=== Your task ===
Go through the records and give each one again exactly, omitting the images.

=== Extracted data ===
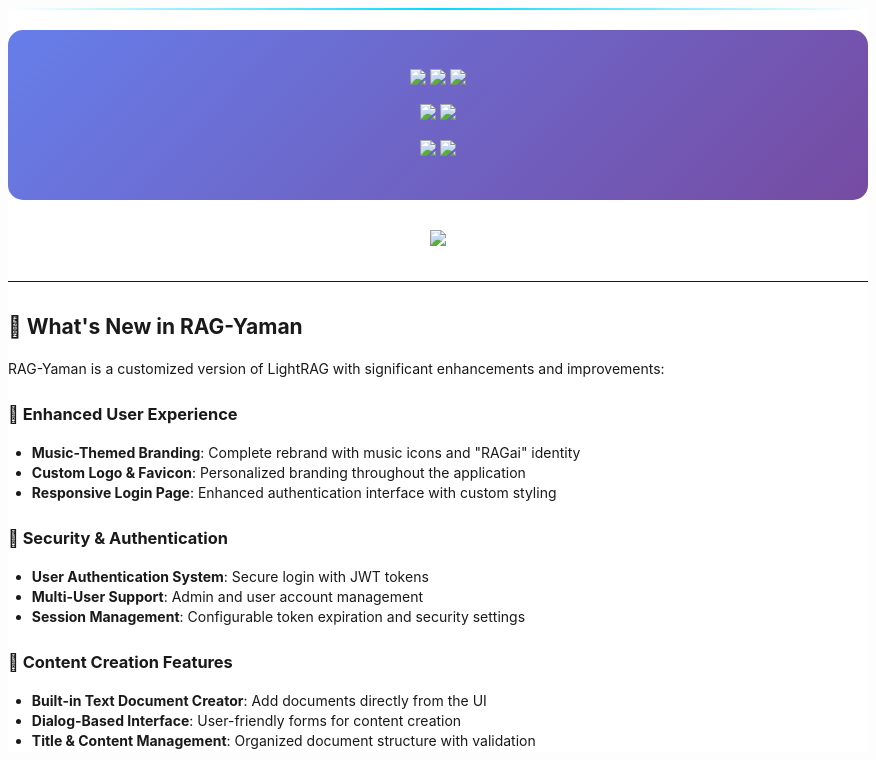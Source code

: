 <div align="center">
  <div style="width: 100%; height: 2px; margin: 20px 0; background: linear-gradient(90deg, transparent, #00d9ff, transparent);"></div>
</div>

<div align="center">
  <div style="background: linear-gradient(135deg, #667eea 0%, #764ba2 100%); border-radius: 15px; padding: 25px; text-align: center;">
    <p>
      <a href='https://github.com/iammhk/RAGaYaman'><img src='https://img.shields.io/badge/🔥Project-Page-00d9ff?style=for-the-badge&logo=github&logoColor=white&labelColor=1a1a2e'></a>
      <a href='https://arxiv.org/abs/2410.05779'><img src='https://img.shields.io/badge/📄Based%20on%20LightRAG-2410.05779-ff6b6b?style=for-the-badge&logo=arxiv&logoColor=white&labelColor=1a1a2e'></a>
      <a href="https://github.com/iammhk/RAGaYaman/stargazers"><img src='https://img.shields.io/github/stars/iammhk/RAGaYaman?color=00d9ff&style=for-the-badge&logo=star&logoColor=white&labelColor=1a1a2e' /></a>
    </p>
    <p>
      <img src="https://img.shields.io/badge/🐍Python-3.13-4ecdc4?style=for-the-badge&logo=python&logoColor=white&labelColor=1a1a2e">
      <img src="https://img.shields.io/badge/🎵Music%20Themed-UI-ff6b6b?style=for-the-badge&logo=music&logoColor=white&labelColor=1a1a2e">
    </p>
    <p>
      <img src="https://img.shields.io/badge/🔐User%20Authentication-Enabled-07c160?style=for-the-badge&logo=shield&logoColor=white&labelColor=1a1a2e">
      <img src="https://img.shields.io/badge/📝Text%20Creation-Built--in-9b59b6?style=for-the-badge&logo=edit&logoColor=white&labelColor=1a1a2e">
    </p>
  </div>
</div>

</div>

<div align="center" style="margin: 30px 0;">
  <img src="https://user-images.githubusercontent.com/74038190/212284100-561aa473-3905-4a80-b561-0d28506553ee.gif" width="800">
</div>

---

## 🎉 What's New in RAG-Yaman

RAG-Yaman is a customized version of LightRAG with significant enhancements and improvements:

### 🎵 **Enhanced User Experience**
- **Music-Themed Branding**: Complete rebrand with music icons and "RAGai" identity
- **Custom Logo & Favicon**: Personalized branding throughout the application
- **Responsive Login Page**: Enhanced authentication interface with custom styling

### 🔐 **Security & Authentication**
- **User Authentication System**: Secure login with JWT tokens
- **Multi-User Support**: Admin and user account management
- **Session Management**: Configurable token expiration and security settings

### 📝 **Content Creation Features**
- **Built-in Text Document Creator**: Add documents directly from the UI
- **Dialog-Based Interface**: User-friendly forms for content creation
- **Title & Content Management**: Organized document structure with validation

=== Result of the exercise ===
Source code

: <div align="center">
  <div style="width: 100%; height: 2px; margin: 20px 0; background: linear-gradient(90deg, transparent, #00d9ff, transparent);"></div>
</div>

<div align="center">
  <div style="background: linear-gradient(135deg, #667eea 0%, #764ba2 100%); border-radius: 15px; padding: 25px; text-align: center;">
    <p>
      <a href='https://github.com/iammhk/RAGaYaman'><img src='https://img.shields.io/badge/🔥Project-Page-00d9ff?style=for-the-badge&logo=github&logoColor=white&labelColor=1a1a2e'></a>
      <a href='https://arxiv.org/abs/2410.05779'><img src='https://img.shields.io/badge/📄Based%20on%20LightRAG-2410.05779-ff6b6b?style=for-the-badge&logo=arxiv&logoColor=white&labelColor=1a1a2e'></a>
      <a href="https://github.com/iammhk/RAGaYaman/stargazers"><img src='https://img.shields.io/github/stars/iammhk/RAGaYaman?color=00d9ff&style=for-the-badge&logo=star&logoColor=white&labelColor=1a1a2e' /></a>
    </p>
    <p>
      <img src="https://img.shields.io/badge/🐍Python-3.13-4ecdc4?style=for-the-badge&logo=python&logoColor=white&labelColor=1a1a2e">
      <img src="https://img.shields.io/badge/🎵Music%20Themed-UI-ff6b6b?style=for-the-badge&logo=music&logoColor=white&labelColor=1a1a2e">
    </p>
    <p>
      <img src="https://img.shields.io/badge/🔐User%20Authentication-Enabled-07c160?style=for-the-badge&logo=shield&logoColor=white&labelColor=1a1a2e">
      <img src="https://img.shields.io/badge/📝Text%20Creation-Built--in-9b59b6?style=for-the-badge&logo=edit&logoColor=white&labelColor=1a1a2e">
    </p>
  </div>
</div>

</div>

<div align="center" style="margin: 30px 0;">
  <img src="https://user-images.githubusercontent.com/74038190/212284100-561aa473-3905-4a80-b561-0d28506553ee.gif" width="800">
</div>

---

## 🎉 What's New in RAG-Yaman

RAG-Yaman is a customized version of LightRAG with significant enhancements and improvements:

### 🎵 **Enhanced User Experience**
- **Music-Themed Branding**: Complete rebrand with music icons and "RAGai" identity
- **Custom Logo & Favicon**: Personalized branding throughout the application
- **Responsive Login Page**: Enhanced authentication interface with custom styling

### 🔐 **Security & Authentication**
- **User Authentication System**: Secure login with JWT tokens
- **Multi-User Support**: Admin and user account management
- **Session Management**: Configurable token expiration and security settings

### 📝 **Content Creation Features**
- **Built-in Text Document Creator**: Add documents directly from the UI
- **Dialog-Based Interface**: User-friendly forms for content creation
- **Title & Content Management**: Organized document structure with validation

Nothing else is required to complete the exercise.